Önce Kuşlar Geldiler | İrşâd 6 | Mekke | 2.7.2023
(Halis Aydemir Hocamız Bu Sohbeti, Hac Farizasını Yerine Getirmek İçin Gittiği Kutsal Topraklarda Yapmıştır. Kendisine Mebrûr Bir Hac Temenni Ederim)
-Hz. Adem’den sonra üzerinden nice zaman geçtiği için Kâbe’nin yeri kaybolmuştu. Cenâb-ı Hâk Hz.İbrahim’e Kâbe’nin yerini gösterdi. Hz.İbrahim bu Beyt’in kaidelerini buldu ve tekrar yükseltti. Yanında bir çırak var o da Hz.İsmail, babasına yardım ediyor. Bu sahne, artık yeni dünyanın kurulduğu sahnedir. Ama Cenâb-ı Hâk kıyamete kadar olan bu yeni dünyayı Hz.Adem’in tesis ettiği ilk dünyanın üzerine kurdu. Dolayısıyla dünyada Hak Dini Hz.Adem’den bu yana kıyamete kadar yaşayan sadece peygamberlerin çizgisi var, biz de Cenâb-ı Hâkk’ın gönderdiği en son çizgi üzere yaşıyoruz. O yüzden Hak Din başından beri aynı; Yaradan’dan gayrısına kulluk etmeyen..

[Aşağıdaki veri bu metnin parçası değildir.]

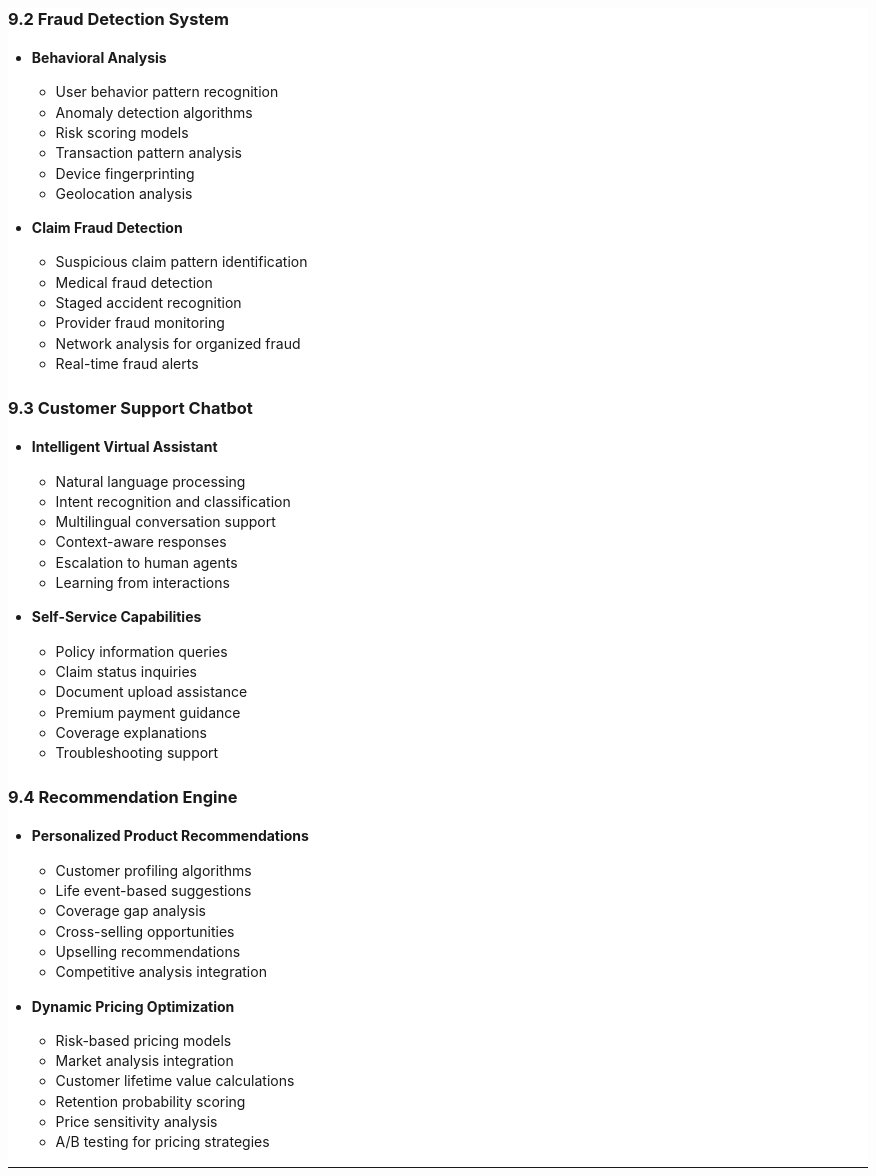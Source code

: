 ### 9.2 Fraud Detection System
- **Behavioral Analysis**
  - User behavior pattern recognition
  - Anomaly detection algorithms
  - Risk scoring models
  - Transaction pattern analysis
  - Device fingerprinting
  - Geolocation analysis

- **Claim Fraud Detection**
  - Suspicious claim pattern identification
  - Medical fraud detection
  - Staged accident recognition
  - Provider fraud monitoring
  - Network analysis for organized fraud
  - Real-time fraud alerts

### 9.3 Customer Support Chatbot
- **Intelligent Virtual Assistant**
  - Natural language processing
  - Intent recognition and classification
  - Multilingual conversation support
  - Context-aware responses
  - Escalation to human agents
  - Learning from interactions

- **Self-Service Capabilities**
  - Policy information queries
  - Claim status inquiries
  - Document upload assistance
  - Premium payment guidance
  - Coverage explanations
  - Troubleshooting support

### 9.4 Recommendation Engine
- **Personalized Product Recommendations**
  - Customer profiling algorithms
  - Life event-based suggestions
  - Coverage gap analysis
  - Cross-selling opportunities
  - Upselling recommendations
  - Competitive analysis integration

- **Dynamic Pricing Optimization**
  - Risk-based pricing models
  - Market analysis integration
  - Customer lifetime value calculations
  - Retention probability scoring
  - Price sensitivity analysis
  - A/B testing for pricing strategies

---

-Kâbe’yi tavaf ederken imanımızı yeniliyoruz; Cenâb-ı Hâk ile çakışan ne varsa hepsinde Allah’tan yana taraf olacağımızı ifade ediyoruz. Sonra say’a geçiyoruz. Sa’y çaba demek. Sadece imanla olmaz, salih amel işleyeceğiz.
-Allah azze ve celle emrediyorsa işin içerisinde başka bir iş var demektir. Cenâb-ı Hâk bir şeyi kulunun şerrine, kötülüğüne, zararına emretmez. Allah miskale zerre zulmetmez! Cenâb-ı Hâkk’a tam bir güvenimiz var. Allah bizi hayatımızın hangi mecrasında yoklarsa yoklasın, bu bize ne kadar zor,ağır gelirse gelsin bu çabayı, bu güveni Cenâb-ı Hâkk’a sergilemeye artık hazırız. Tavaftan say’a çıkarken böyle çıkıyoruz. “Artık hazırım ya Rabbi. Sensin gökleri ve yeri var eden. Sana güvenmeyeceğim de kime güveneceğim?! Şeytan benim kötülüğümü istiyor” Biz buna Allah azze ve celle hakkındaki zannımız diyoruz. “Benim Rabbim iyi. Bana bu kadar zorluk yaşatıyor. Var bunun bir hikmeti. Bu işin ucunda bir şey çıkacak. Ben Allah’a güvenimi sürdürüyorum. O beni zâyi etmez. Rabbim beni yokluyor. Buradan beni daha yüksek bir mertebeye yükseltecek. Benim sebatımı, benim zâtına karşı güvenimi ortaya çıkarmak istiyor.” Hz.Hacer böyle dediği için Cenâb-ı Hâk onun teslimiyetini ölümsüzleştirdi.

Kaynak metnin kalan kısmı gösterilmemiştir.